* **Requirement**
Search the listing for the word "metadata" and copy every line where it turns up.

* **Input records**
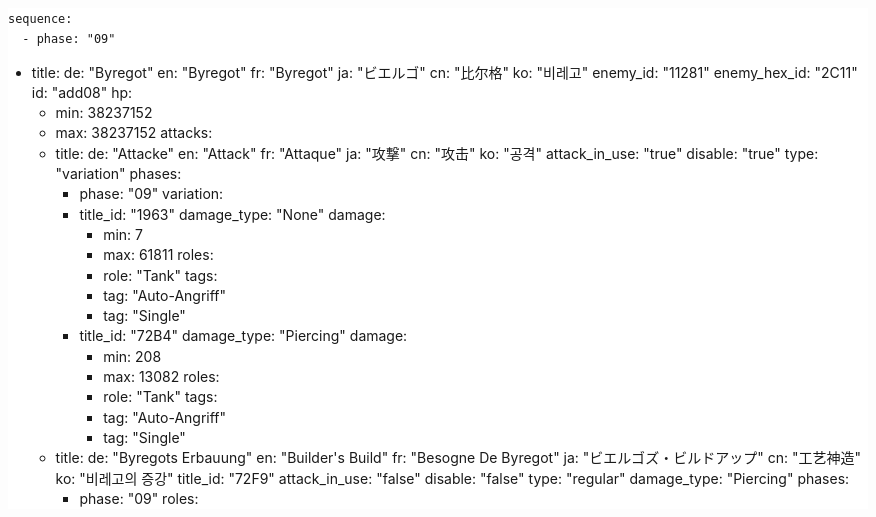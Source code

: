     sequence:
      - phase: "09"
  - title:
      de: "Byregot"
      en: "Byregot"
      fr: "Byregot"
      ja: "ビエルゴ"
      cn: "比尔格"
      ko: "비레고"
    enemy_id: "11281"
    enemy_hex_id: "2C11"
    id: "add08"
    hp:
      - min: 38237152
      - max: 38237152
    attacks:
      - title:
          de: "Attacke"
          en: "Attack"
          fr: "Attaque"
          ja: "攻撃"
          cn: "攻击"
          ko: "공격"
        attack_in_use: "true"
        disable: "true"
        type: "variation"
        phases:
          - phase: "09"
        variation:
          - title_id: "1963"
            damage_type: "None"
            damage:
              - min: 7
              - max: 61811
            roles:
              - role: "Tank"
            tags:
              - tag: "Auto-Angriff"
              - tag: "Single"
          - title_id: "72B4"
            damage_type: "Piercing"
            damage:
              - min: 208
              - max: 13082
            roles:
              - role: "Tank"
            tags:
              - tag: "Auto-Angriff"
              - tag: "Single"
      - title:
          de: "Byregots Erbauung"
          en: "Builder's Build"
          fr: "Besogne De Byregot"
          ja: "ビエルゴズ・ビルドアップ"
          cn: "工艺神造"
          ko: "비레고의 증강"
        title_id: "72F9"
        attack_in_use: "false"
        disable: "false"
        type: "regular"
        damage_type: "Piercing"
        phases:
          - phase: "09"
        roles:
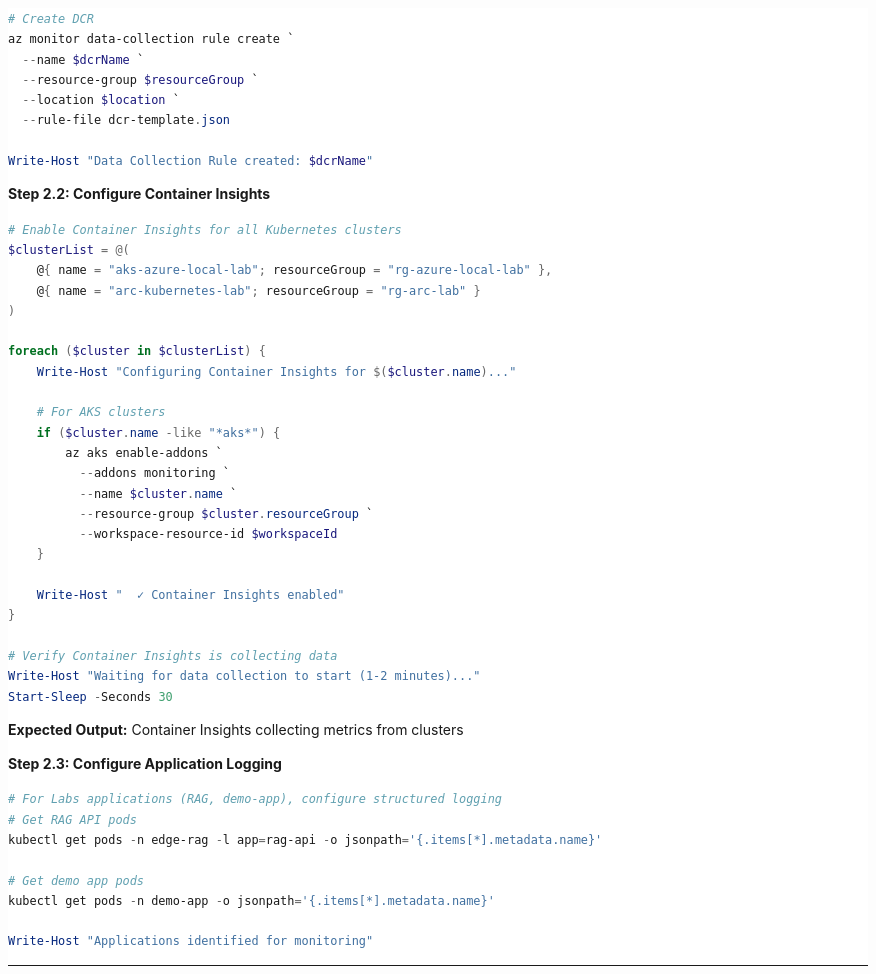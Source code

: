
 ```powershell
# Create DCR
az monitor data-collection rule create `
  --name $dcrName `
  --resource-group $resourceGroup `
  --location $location `
  --rule-file dcr-template.json

Write-Host "Data Collection Rule created: $dcrName"
```

**Step 2.2: Configure Container Insights**

```powershell
# Enable Container Insights for all Kubernetes clusters
$clusterList = @(
    @{ name = "aks-azure-local-lab"; resourceGroup = "rg-azure-local-lab" },
    @{ name = "arc-kubernetes-lab"; resourceGroup = "rg-arc-lab" }
)

foreach ($cluster in $clusterList) {
    Write-Host "Configuring Container Insights for $($cluster.name)..."
    
    # For AKS clusters
    if ($cluster.name -like "*aks*") {
        az aks enable-addons `
          --addons monitoring `
          --name $cluster.name `
          --resource-group $cluster.resourceGroup `
          --workspace-resource-id $workspaceId
    }
    
    Write-Host "  ✓ Container Insights enabled"
}

# Verify Container Insights is collecting data
Write-Host "Waiting for data collection to start (1-2 minutes)..."
Start-Sleep -Seconds 30
```

**Expected Output:** Container Insights collecting metrics from clusters

**Step 2.3: Configure Application Logging**

```powershell
# For Labs applications (RAG, demo-app), configure structured logging
# Get RAG API pods
kubectl get pods -n edge-rag -l app=rag-api -o jsonpath='{.items[*].metadata.name}'

# Get demo app pods
kubectl get pods -n demo-app -o jsonpath='{.items[*].metadata.name}'

Write-Host "Applications identified for monitoring"
```

---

* **Exercise output**
kubectl get pods -n edge-rag -l app=rag-api -o jsonpath='{.items[*].metadata.name}'
kubectl get pods -n demo-app -o jsonpath='{.items[*].metadata.name}'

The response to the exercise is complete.